§ WHAT TO DO: Which lines in the records below contain the word "OrderLine"? Copy each one.

§ MATERIAL SHOWN:
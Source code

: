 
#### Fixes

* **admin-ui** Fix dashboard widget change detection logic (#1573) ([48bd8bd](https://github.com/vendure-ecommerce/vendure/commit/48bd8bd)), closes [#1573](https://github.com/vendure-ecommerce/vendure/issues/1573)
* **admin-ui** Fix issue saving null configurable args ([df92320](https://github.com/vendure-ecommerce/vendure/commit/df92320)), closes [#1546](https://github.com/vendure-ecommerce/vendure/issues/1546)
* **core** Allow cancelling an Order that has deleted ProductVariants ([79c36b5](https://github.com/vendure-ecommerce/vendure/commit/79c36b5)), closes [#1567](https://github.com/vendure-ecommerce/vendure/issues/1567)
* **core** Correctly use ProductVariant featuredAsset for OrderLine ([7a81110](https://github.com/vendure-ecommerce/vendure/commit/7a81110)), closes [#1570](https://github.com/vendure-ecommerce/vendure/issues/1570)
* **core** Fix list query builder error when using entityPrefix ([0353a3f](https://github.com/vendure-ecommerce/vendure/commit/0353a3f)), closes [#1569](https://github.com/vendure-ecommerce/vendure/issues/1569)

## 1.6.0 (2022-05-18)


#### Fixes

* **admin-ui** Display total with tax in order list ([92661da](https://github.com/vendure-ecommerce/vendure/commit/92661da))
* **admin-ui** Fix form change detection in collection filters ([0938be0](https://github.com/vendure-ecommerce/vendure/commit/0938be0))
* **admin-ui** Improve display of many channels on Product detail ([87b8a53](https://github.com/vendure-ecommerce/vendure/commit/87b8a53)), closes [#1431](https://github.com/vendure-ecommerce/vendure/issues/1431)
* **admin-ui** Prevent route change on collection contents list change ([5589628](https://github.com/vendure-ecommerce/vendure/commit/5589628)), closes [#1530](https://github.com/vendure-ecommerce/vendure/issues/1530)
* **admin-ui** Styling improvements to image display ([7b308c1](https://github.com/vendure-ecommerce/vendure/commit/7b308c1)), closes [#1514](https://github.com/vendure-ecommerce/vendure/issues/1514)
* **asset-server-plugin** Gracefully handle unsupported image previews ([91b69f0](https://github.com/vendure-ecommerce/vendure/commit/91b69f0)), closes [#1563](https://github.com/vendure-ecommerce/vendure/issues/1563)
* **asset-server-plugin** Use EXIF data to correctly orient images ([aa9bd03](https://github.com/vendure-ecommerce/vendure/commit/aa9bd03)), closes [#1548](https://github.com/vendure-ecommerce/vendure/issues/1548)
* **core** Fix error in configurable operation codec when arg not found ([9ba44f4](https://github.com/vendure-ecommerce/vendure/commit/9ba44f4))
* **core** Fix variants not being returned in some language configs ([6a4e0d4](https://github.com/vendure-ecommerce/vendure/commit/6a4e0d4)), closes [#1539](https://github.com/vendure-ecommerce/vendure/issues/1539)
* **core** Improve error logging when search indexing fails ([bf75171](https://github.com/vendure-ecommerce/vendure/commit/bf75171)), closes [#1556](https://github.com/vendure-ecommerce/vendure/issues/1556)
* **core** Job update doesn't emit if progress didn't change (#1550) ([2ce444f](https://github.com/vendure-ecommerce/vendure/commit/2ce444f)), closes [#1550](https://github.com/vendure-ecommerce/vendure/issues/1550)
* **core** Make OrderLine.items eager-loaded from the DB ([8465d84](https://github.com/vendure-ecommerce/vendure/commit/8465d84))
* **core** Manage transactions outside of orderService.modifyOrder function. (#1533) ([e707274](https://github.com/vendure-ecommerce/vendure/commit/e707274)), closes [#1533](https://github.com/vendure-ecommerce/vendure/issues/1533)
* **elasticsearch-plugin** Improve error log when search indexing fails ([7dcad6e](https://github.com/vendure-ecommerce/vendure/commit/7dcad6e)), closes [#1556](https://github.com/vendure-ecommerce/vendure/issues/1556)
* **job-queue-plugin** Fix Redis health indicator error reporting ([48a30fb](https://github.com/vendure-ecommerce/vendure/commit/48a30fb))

§ WRITTEN REPLY:
* **core** Correctly use ProductVariant featuredAsset for OrderLine ([7a81110](https://github.com/vendure-ecommerce/vendure/commit/7a81110)), closes [#1570](https://github.com/vendure-ecommerce/vendure/issues/1570)
* **core** Make OrderLine.items eager-loaded from the DB ([8465d84](https://github.com/vendure-ecommerce/vendure/commit/8465d84))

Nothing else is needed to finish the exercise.